Look a little closer. And smell the neon flowers.
Over the last three decades a sculpture-sowing Johnny Appleseed has deposited nearly a hundred vivid splashes of “light poetry” across the rustbelted landscape — wry and unexpected trail signs marking out a new set of foundational bones for an Art-sparked community renaissance.
From his home base in Cleveland’s Tremont neighborhood, Jeffry Chiplis forages through the city seeking discarded chunks of still viable neon tubing — retired decorative strips and abandoned commercial signage that generally end up in a landfill.
In Chiplis’ hands, the survivor remnants are painstakingly reassembled into new installations that, when re-lit, form eye-catching visual montages peppered with Zen-like aphorisms and layered ironies.
Twenty-first century Burma Shave signs, if you will — spectral wayposts glowing with sultry radiance and what fellow Cleveland artist Douglas Max Utter describes as “somewhere between the biblical writing on the wall and the skywriting of the wicked witch of the west, but condensed, like a tattoo.”
Chiplis spreads his unsigned creations throughout the community. They appear in bars and restaurants and outside office buildings, on the sides of retail businesses and libraries, in parks and private homes, cemetery entrances, bridges, otherwise nondescript yards and vacant lots.
He suspects his youthful wanderings through woods and deserts may have imprinted a lifelong fascination with landscape patterning.
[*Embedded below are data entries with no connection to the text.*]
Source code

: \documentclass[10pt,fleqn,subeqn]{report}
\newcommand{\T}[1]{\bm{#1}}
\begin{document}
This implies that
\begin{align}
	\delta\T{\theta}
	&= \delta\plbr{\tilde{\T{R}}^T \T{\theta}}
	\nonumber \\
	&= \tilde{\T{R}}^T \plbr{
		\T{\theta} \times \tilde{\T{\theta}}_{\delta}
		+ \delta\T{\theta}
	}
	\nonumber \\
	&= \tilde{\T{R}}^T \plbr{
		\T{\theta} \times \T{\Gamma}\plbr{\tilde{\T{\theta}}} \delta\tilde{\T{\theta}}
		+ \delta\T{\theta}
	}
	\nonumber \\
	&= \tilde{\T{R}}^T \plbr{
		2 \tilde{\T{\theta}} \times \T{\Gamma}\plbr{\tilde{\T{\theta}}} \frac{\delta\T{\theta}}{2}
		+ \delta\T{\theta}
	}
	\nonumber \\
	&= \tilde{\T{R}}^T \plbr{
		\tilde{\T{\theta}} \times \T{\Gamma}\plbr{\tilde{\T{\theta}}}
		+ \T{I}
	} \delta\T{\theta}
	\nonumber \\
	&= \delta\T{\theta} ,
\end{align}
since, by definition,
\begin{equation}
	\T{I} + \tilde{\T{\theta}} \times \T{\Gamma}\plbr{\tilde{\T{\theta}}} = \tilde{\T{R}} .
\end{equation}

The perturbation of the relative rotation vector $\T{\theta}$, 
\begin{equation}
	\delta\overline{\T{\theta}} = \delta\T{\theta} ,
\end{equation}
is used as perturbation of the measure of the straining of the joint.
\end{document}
After securing a BFA in sculpture at Indiana University, he arrived in Cleveland “looking for something to make Art with and get new ideas about things.”
That something was Recyclable Neon; the new idea was the notion that Public Art inherently requires public participation.
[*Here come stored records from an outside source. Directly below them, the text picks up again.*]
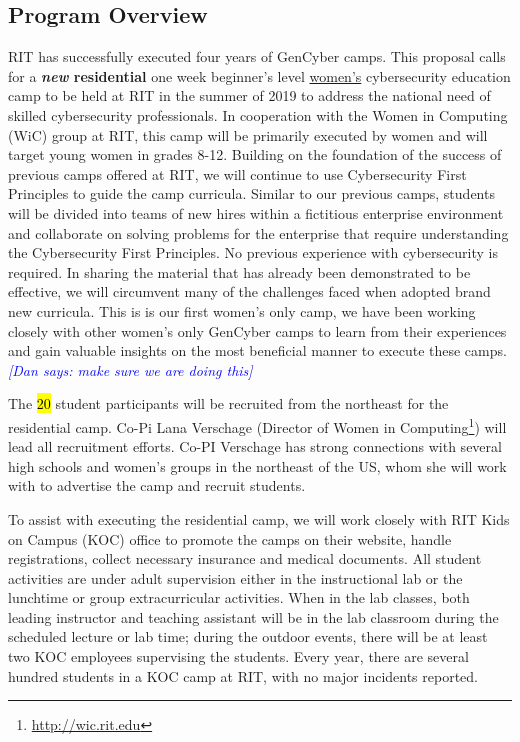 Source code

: \documentclass[12pt]{article}
\newcommand{\dan}[1]{\textcolor{blue}{{\it [Dan says: #1]}}}
\begin{document}
\subsection{Program Overview}
RIT has successfully executed four years of GenCyber camps. This proposal calls for a \textbf{\emph{new} residential} one week beginner's level \ul{women's} cybersecurity education camp to be held at RIT in the summer of 2019 to address the national need of skilled cybersecurity professionals. In cooperation with the Women in Computing (WiC) group at RIT, this camp will be primarily executed by women and will target young women in grades 8-12. Building on the foundation of the success of previous camps offered at RIT, we will continue to use Cybersecurity First Principles to guide the camp curricula. Similar to our previous camps, students will be divided into teams of new hires within a fictitious enterprise environment and collaborate on solving problems for the enterprise that require understanding the Cybersecurity First Principles. No previous experience with cybersecurity is required. In sharing the material that has already been demonstrated to be effective, we will circumvent many of the challenges faced when adopted brand new curricula. This is is our first women's only camp, we have been working closely with other women's only GenCyber camps to learn from their experiences and gain valuable insights on the most beneficial manner to execute these camps. \dan{make sure we are doing this}

The \hl{20} student participants will be recruited from the northeast for the residential camp. Co-Pi Lana Verschage (Director of Women in Computing\footnote{\url{http://wic.rit.edu}}) will lead all recruitment efforts. Co-PI Verschage has strong connections with several high schools and women's groups in the northeast of the US, whom she will work with to advertise the camp and recruit students.


To assist with executing the residential camp, we will work closely with RIT Kids on Campus (KOC) office to promote the camps on their website, handle registrations, collect necessary insurance and medical documents. All student activities are under adult supervision either in the instructional lab or the lunchtime or group extracurricular activities. When in the lab classes, both leading instructor and teaching assistant will be in the lab classroom during the scheduled lecture or lab time; during the outdoor events, there will be at least two KOC employees supervising the students. Every year, there are several hundred students in a KOC camp at RIT, with no major incidents reported.
\end{document}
It’s an activist aesthetic that reapportions the entirety of the civic sphere into an unbounded expressive canvas … thorofares and open space are transformed into a de facto public gallery where people hang out, wind down, engage in the routine of daily civil-ization guided by a network of quirky neon tendrils.
Chiplis’ one-man community re-mapping project is in tandem with the mission of SPACES, the artists’ collective and gallery he helped found during the late 1970s.
Now a mainstay of the region’s culture cultivators, SPACES has presented the work of over 9,000 Artists and organized hundreds of community Arts events from the annual Monster Drawing Rally to the upcoming mobile exhibit Would You Pull an 8-Ton Truck for Cleveland? that features a truck converted to an old time movie projector showing images of working Clevelanders … as the truck is hauled through the streets for three days, thousands of people will literally pull together in a symbolic action of sharing, commitment and challenge.
Living the Arts life in Cleveland is neither for the faint of grip nor prosaic of imagination.
In fact, as American communities increasingly utilize the Arts in their economic revitalization strategies, a debate has been enjoined as to how far to follow those who advise the implanting of a Creative Class in every municipality struggling to transition to a recession-proof (fingers-crossed!) Innovation Economy.
It’s a debate centered on what urban policy researcher Richey Piiparinen has termed “the Creative Destruction of Creative Class-ification” — i.e. “objectifying your city as a product as opposed to a people” while accelerating the process by which “bits and pieces of ideal cities have been incorporated into real ones”, a phenomenon chronicled by author Jonathan Raban in Soft City.
For his part, Jeffry Chiplis just keeps doing the work of the community Artist: laying down his light poetry in forms that no longer dot the landscape but subsume it.
Chiplis’ latest is an argon-gas creation titled “The Greater White Mountains and the All Argon Hills” and extends a panoramic 60 feet, every inch of which will be on exhibit Mar. 6-10, 2013 at the SCOPE Art Fair held at Moynihan Station Post Office, 33rd and 8th Avenue, New York City.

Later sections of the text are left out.